━━ MATERIALS PROVIDED

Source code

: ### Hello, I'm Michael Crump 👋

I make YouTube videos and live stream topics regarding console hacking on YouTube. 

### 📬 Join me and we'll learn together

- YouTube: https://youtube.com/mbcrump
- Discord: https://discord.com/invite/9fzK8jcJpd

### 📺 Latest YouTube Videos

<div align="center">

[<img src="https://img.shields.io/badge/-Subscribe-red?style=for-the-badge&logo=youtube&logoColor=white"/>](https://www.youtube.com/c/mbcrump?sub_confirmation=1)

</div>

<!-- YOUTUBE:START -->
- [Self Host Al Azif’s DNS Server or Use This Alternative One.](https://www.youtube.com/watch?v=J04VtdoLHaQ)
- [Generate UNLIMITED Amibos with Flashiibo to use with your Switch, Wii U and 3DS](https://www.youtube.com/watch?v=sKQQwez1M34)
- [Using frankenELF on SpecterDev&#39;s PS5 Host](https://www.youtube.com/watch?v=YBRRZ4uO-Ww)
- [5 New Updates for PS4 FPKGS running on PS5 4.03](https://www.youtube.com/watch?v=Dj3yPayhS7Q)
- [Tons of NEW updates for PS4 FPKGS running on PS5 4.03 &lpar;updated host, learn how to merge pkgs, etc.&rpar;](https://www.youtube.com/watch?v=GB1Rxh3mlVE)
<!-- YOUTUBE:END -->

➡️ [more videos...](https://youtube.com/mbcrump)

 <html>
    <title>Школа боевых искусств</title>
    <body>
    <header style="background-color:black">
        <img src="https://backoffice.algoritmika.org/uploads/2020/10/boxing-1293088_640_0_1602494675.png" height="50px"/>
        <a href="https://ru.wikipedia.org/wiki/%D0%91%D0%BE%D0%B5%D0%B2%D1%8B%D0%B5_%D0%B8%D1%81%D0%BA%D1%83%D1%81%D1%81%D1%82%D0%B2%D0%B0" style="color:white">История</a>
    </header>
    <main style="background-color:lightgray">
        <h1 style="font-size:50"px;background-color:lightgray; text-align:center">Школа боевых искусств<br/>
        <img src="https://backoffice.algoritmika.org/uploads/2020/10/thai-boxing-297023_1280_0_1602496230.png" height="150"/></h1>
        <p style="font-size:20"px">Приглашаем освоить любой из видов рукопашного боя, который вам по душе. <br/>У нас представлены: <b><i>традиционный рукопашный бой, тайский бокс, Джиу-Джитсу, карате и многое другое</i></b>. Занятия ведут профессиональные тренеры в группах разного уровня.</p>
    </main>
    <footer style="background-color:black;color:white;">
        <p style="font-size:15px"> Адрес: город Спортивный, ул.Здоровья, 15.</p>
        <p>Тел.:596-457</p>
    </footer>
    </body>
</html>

━━━━
━━ MATERIALS PROVIDED

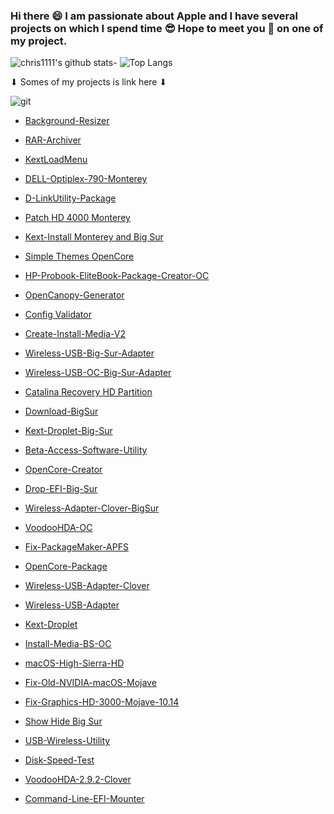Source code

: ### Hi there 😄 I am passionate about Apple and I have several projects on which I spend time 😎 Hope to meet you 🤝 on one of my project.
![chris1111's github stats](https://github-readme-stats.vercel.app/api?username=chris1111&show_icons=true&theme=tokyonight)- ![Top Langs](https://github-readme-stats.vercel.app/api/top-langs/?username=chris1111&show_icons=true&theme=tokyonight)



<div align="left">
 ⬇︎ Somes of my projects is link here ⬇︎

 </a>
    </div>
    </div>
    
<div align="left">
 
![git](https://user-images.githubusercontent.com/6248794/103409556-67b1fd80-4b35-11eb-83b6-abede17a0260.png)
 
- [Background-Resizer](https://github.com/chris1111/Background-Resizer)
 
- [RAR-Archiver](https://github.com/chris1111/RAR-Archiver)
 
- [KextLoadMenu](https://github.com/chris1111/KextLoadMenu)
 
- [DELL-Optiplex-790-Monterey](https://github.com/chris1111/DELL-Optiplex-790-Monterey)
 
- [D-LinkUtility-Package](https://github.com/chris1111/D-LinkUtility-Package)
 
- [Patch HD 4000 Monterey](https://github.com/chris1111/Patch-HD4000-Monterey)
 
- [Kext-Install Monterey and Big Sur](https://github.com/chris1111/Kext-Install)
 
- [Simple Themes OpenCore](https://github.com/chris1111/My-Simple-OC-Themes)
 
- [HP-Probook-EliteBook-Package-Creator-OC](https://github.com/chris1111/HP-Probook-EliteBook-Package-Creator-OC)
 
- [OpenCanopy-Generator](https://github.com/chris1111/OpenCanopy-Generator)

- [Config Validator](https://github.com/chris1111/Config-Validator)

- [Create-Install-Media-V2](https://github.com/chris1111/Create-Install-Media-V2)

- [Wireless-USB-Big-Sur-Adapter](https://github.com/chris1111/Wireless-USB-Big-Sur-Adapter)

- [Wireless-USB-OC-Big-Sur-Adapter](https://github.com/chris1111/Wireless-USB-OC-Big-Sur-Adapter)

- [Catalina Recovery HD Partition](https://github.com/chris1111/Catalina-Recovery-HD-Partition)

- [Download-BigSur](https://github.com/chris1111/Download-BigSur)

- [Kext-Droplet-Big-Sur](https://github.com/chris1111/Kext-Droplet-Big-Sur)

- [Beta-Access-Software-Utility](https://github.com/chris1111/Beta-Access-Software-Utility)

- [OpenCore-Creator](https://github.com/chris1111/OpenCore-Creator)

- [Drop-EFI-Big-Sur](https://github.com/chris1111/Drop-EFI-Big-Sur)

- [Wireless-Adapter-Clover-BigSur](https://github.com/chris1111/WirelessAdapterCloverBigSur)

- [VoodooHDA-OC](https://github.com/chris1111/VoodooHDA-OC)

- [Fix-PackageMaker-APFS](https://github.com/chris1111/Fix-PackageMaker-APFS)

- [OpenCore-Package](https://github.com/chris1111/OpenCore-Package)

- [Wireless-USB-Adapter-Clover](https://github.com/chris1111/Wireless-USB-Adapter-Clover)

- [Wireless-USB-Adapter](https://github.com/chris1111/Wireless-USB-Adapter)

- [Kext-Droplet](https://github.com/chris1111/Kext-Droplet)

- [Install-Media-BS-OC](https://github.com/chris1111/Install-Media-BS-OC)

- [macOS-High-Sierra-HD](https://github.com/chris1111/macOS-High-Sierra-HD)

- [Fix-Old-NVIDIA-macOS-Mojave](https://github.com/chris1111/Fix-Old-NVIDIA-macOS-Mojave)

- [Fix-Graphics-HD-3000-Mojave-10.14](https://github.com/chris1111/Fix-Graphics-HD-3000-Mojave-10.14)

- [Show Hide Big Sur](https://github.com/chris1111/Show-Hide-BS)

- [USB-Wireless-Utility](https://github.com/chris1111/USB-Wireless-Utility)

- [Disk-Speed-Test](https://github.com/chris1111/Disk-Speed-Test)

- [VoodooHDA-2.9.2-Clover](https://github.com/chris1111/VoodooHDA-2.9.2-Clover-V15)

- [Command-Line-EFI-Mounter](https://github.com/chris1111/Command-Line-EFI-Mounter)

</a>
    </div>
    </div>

━━━━

HOW TO COMPLETE THIS TASK: Examine the records and pull out every line where the string "learn" occurs.

FINISHED TASK:
### 📬 Join me and we'll learn together
- [Tons of NEW updates for PS4 FPKGS running on PS5 4.03 &lpar;updated host, learn how to merge pkgs, etc.&rpar;](https://www.youtube.com/watch?v=GB1Rxh3mlVE)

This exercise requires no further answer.